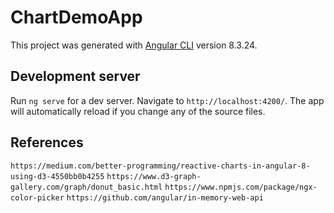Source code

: # ChartDemoApp

This project was generated with [Angular CLI](https://github.com/angular/angular-cli) version 8.3.24.

## Development server

Run `ng serve` for a dev server. Navigate to `http://localhost:4200/`. The app will automatically reload if you change any of the source files.

## References

`https://medium.com/better-programming/reactive-charts-in-angular-8-using-d3-4550bb0b4255`
`https://www.d3-graph-gallery.com/graph/donut_basic.html`
`https://www.npmjs.com/package/ngx-color-picker`
`https://github.com/angular/in-memory-web-api`
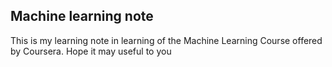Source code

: ## Machine learning note

This is my learning note in learning of the Machine Learning Course offered by Coursera. Hope it may useful to you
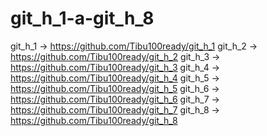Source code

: # git_h_1-a-git_h_8
git_h_1 → https://github.com/Tibu100ready/git_h_1
git_h_2 → https://github.com/Tibu100ready/git_h_2
git_h_3 → https://github.com/Tibu100ready/git_h_3
git_h_4 → https://github.com/Tibu100ready/git_h_4
git_h_5 → https://github.com/Tibu100ready/git_h_5
git_h_6 → https://github.com/Tibu100ready/git_h_6
git_h_7 → https://github.com/Tibu100ready/git_h_7
git_h_8 → https://github.com/Tibu100ready/git_h_8

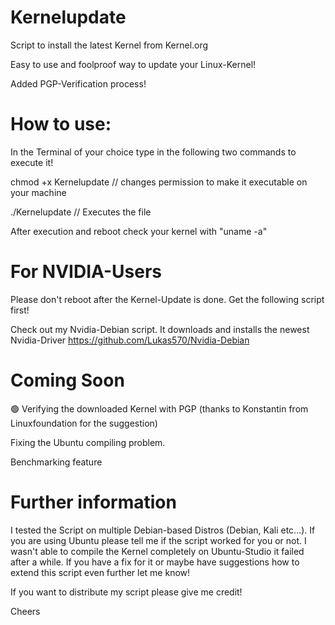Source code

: # Kernelupdate
Script to install the latest Kernel from Kernel.org 

Easy to use and foolproof way to update your Linux-Kernel!

Added PGP-Verification process!



# How to use:

In the Terminal of your choice type in the following two commands to execute it!

chmod +x Kernelupdate // changes permission to make it executable on your machine

./Kernelupdate  // Executes the file

After execution and reboot check your kernel with "uname -a"

# For NVIDIA-Users
Please don't reboot after the Kernel-Update is done. Get the following script first!

Check out my Nvidia-Debian script. It downloads and installs the newest Nvidia-Driver https://github.com/Lukas570/Nvidia-Debian

# Coming Soon

🟢 Verifying the downloaded Kernel with PGP (thanks to Konstantin from Linuxfoundation for the suggestion)

Fixing the Ubuntu compiling problem.



Benchmarking feature

# Further information 

I tested the Script on multiple Debian-based Distros (Debian, Kali etc...).
If you are using Ubuntu please tell me if the script worked for you or not. I wasn't able to compile the Kernel completely on Ubuntu-Studio it failed after a while.
If you have a fix for it or maybe have suggestions how to extend this script even further let me know!

If you want to distribute my script please give me credit!

Cheers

..............................

■ REQUIREMENT
Take each line above that contains "Debian" and copy it out.

■ REPLY TO THE EXERCISE
Check out my Nvidia-Debian script. It downloads and installs the newest Nvidia-Driver https://github.com/Lukas570/Nvidia-Debian
I tested the Script on multiple Debian-based Distros (Debian, Kali etc...).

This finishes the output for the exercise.